■ **TASK ITEM**
From the records below, state how many lines hold the string "true", without any other text.
━━━ TASK INPUTS ━━━
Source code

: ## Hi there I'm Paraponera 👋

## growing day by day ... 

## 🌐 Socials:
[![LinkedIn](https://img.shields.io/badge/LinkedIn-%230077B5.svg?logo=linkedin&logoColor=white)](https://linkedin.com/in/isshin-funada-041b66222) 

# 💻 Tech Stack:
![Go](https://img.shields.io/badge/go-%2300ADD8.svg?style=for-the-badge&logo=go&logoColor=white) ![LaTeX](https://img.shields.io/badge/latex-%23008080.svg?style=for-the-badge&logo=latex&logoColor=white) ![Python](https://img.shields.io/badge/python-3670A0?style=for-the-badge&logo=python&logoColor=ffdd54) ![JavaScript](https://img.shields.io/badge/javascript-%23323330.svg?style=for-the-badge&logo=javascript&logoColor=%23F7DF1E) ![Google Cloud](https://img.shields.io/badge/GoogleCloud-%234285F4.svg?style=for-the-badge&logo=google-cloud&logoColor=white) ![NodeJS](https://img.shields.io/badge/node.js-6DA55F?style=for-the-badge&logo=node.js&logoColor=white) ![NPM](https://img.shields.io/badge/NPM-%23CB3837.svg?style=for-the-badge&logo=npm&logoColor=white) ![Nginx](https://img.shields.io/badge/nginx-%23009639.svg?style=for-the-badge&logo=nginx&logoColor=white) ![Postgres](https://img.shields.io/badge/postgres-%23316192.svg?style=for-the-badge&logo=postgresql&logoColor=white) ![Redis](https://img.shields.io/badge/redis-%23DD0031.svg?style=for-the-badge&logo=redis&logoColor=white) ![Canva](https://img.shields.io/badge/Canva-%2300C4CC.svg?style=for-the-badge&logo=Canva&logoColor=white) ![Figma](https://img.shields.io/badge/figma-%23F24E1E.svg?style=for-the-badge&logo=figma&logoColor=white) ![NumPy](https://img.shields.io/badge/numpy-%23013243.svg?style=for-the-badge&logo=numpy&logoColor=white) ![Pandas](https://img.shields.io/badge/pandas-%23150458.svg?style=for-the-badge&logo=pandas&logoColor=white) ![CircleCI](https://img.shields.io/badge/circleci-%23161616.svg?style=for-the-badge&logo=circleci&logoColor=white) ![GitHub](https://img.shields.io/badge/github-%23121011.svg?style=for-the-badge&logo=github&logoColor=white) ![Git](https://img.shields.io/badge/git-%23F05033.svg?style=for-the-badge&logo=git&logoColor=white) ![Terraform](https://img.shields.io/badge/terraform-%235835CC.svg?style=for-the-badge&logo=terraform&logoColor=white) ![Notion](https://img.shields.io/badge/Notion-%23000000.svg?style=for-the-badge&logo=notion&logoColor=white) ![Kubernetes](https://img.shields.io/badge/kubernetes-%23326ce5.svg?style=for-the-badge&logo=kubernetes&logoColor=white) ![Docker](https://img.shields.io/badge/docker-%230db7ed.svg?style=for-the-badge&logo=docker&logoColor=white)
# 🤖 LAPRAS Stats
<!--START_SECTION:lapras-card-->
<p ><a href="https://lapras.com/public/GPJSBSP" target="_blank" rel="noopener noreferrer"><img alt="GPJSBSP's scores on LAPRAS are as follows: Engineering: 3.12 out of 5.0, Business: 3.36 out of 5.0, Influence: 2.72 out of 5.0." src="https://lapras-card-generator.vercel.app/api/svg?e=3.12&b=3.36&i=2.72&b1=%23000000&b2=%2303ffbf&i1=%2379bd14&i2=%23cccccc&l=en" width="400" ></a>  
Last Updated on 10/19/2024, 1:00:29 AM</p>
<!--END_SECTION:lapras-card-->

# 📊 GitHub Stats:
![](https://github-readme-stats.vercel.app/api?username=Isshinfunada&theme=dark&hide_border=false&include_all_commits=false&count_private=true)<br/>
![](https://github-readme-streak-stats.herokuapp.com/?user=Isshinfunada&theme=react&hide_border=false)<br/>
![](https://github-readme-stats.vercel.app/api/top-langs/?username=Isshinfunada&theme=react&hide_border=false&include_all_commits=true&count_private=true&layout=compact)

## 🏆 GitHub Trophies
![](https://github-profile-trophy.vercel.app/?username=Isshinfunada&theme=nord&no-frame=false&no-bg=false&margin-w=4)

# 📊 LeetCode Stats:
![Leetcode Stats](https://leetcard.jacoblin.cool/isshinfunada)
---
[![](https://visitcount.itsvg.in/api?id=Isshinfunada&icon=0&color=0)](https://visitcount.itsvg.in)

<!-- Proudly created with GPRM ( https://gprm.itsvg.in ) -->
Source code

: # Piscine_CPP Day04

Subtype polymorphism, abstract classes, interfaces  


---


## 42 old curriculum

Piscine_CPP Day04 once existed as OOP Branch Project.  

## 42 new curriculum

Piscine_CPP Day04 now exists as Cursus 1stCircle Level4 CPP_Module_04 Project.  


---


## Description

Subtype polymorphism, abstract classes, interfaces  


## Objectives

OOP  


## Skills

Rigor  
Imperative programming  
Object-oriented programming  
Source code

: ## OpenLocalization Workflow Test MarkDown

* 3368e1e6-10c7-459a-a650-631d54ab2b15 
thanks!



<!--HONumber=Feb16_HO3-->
━━━
■ **COMPLETED EXERCISE**
2